- Randall Bartlett
Deputy Chief Economist
The Bank Cut as Expected, but Another Rate Cut in April Isn’t Guaranteed
Bank of Canada (BoC)
- In line with the widely held view of economists and markets, the Bank of Canada (BoC) cut the overnight policy rate by 25 basis points to 2.75% today. This is the seventh consecutive rate cut since June of last year, after the overnight rate reached a peak of 5.00% in July 2023. The new level represents the midpoint of the institution’s estimated neutral rate range, meaning it’s neither stimulative nor restrictive.
- In the press release External link., Governing Council recognized the solid performance of the Canadian economy at the end of 2024, besting the Bank’s expectations (graph 1). Solid domestic demand underpinned by past rate cuts played an important role. “However, economic growth in the first quarter of 2025 will likely slow as the intensifying trade conflict weighs on sentiment and activity. Recent surveys suggest a sharp drop in consumer confidence and a slowdown in business spending as companies postpone or cancel investments.” While surging exports ahead of tariffs will provide an offset to weaker domestic demand in Q1, the BoC doesn’t expect it to last. The Bank also chalked up the softening labour market in February to the uncertainty caused by the trade tensions.

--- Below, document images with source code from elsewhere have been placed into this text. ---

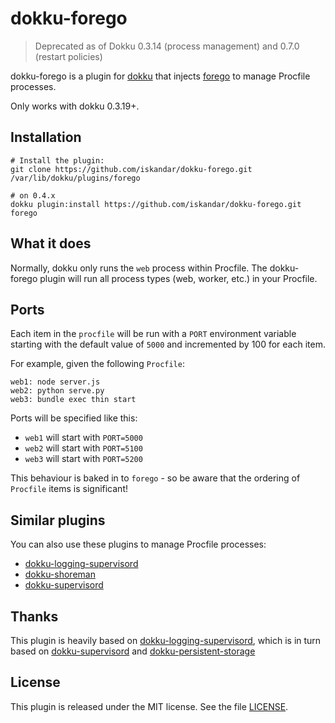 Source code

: # dokku-forego

> Deprecated as of Dokku 0.3.14 (process management) and 0.7.0 (restart policies)

dokku-forego is a plugin for [dokku][dokku] that injects
[forego][forego] to manage Procfile processes.

Only works with dokku 0.3.19+.

## Installation

```
# Install the plugin:
git clone https://github.com/iskandar/dokku-forego.git /var/lib/dokku/plugins/forego

# on 0.4.x
dokku plugin:install https://github.com/iskandar/dokku-forego.git forego
```

## What it does

Normally, dokku only runs the `web` process within Procfile. The
dokku-forego plugin will run all process types (web, worker, etc.) in your Procfile.


## Ports

Each item in the `procfile` will be run with a `PORT` environment variable starting with the default value of `5000` and incremented by 100 for each item.

For example, given the following `Procfile`:

    web1: node server.js
    web2: python serve.py
    web3: bundle exec thin start

Ports will be specified like this:

* `web1` will start with `PORT=5000`
* `web2` will start with `PORT=5100`
* `web3` will start with `PORT=5200`

This behaviour is baked in to `forego` - so be aware that the ordering of `Procfile` items is significant!

## Similar plugins

You can also use these plugins to manage Procfile processes:

* [dokku-logging-supervisord][dokku-logging-supervisord]
* [dokku-shoreman](https://github.com/statianzo/dokku-shoreman)
* [dokku-supervisord](https://github.com/statianzo/dokku-supervisord)

## Thanks

This plugin is heavily based on [dokku-logging-supervisord][dokku-logging-supervisord], which is in turn based on
 [dokku-supervisord](https://github.com/statianzo/dokku-supervisord) and [dokku-persistent-storage](https://github.com/dyson/dokku-persistent-storage)

## License

This plugin is released under the MIT license. See the file [LICENSE](LICENSE).

[dokku]: https://github.com/progrium/dokku
[forego]: https://github.com/ddollar/forego
[dokku-logging-supervisord]: https://github.com/sehrope/dokku-logging-supervisord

- In contrast to weakening economic indicators, the Bank’s preferred measures of core inflation all topped 2% at last reading. Inflation would be above the 1.9% print in January as well if it weren’t for the GST/HST holiday, and should increase to about 2.5% at the end of the tax break, per the Bank’s estimate. Our analysis suggests the same (graph 2).
- Bank of Canada Governor Tiff Macklem in his press conference opening statement External link., made clear what many Canadians already know—that the impacts of uncertainty and tariffs on inflation are difficult to assess. However, in trying to understand the implications of uncertainty related to trade tensions, the Bank published new survey data External link. on what they’re hearing from businesses and households. According to Governor Macklem, “While it is too early to see much impact of new tariffs on economic activity, our surveys suggest that threats of new tariffs and uncertainty about the Canada-US trade relationship are already having a big impact on business and consumer intentions… Canadians are more worried about their job security and financial health as a result of the trade tensions, and they intend to spend more cautiously… Businesses have lowered their sales outlooks, notably in manufacturing and in sectors that depend on discretionary spending by households… Our surveys also suggest business intentions to raise prices have increased as they cope with higher costs related to both uncertainty and tariffs. At the same time, inflation expectations have moved up as Canadians brace for the possibility of higher prices.”
Implications
While today’s rate cut was in line with market expectations, the tone of the press release gave little indication of what to expect in April. As both Desjardins Economic Studies External link. and the Bank of Canada External link. have previously determined, the trade war with the US is likely to have a stagflationary impact on the Canadian economy, characterized by a combination of higher inflation and lower real GDP growth at least temporarily. The Bank will need to balance these impacts along with any increase in Canadians’ inflation expectations.
To that end, as the Governing Council concluded at the end of its press release, “Monetary policy cannot offset the impacts of a trade war. What it can and must do is ensure that higher prices do not lead to ongoing inflation. Governing Council will be carefully assessing the timing and strength of both the downward pressures on inflation from a weaker economy and the upward pressures on inflation from higher costs. The Council will also be closely monitoring inflation expectations. The Bank is committed to maintaining price stability for Canadians.”
The market reaction following the announcement suggests investors are acknowledging that a follow-up rate cut in April is no slam dunk. Clearly, the Bank of Canada is mindful of its inflation-fighting credibility, which has been bruised by the pandemic experience and the Bank’s tendency to brush off that spike as transitory. Our forecast has embedded a more gradual rate cut profile than would be expected absent the upward pressures on inflation, but clearly the BoC will want to assess the early evidence, both on growth and inflation, before offering more accommodation. Key to watch for market participants will be the Bank’s next business and consumer surveys, out on April 7, which should provide another update on how hiring, investment and inflation expectations are evolving.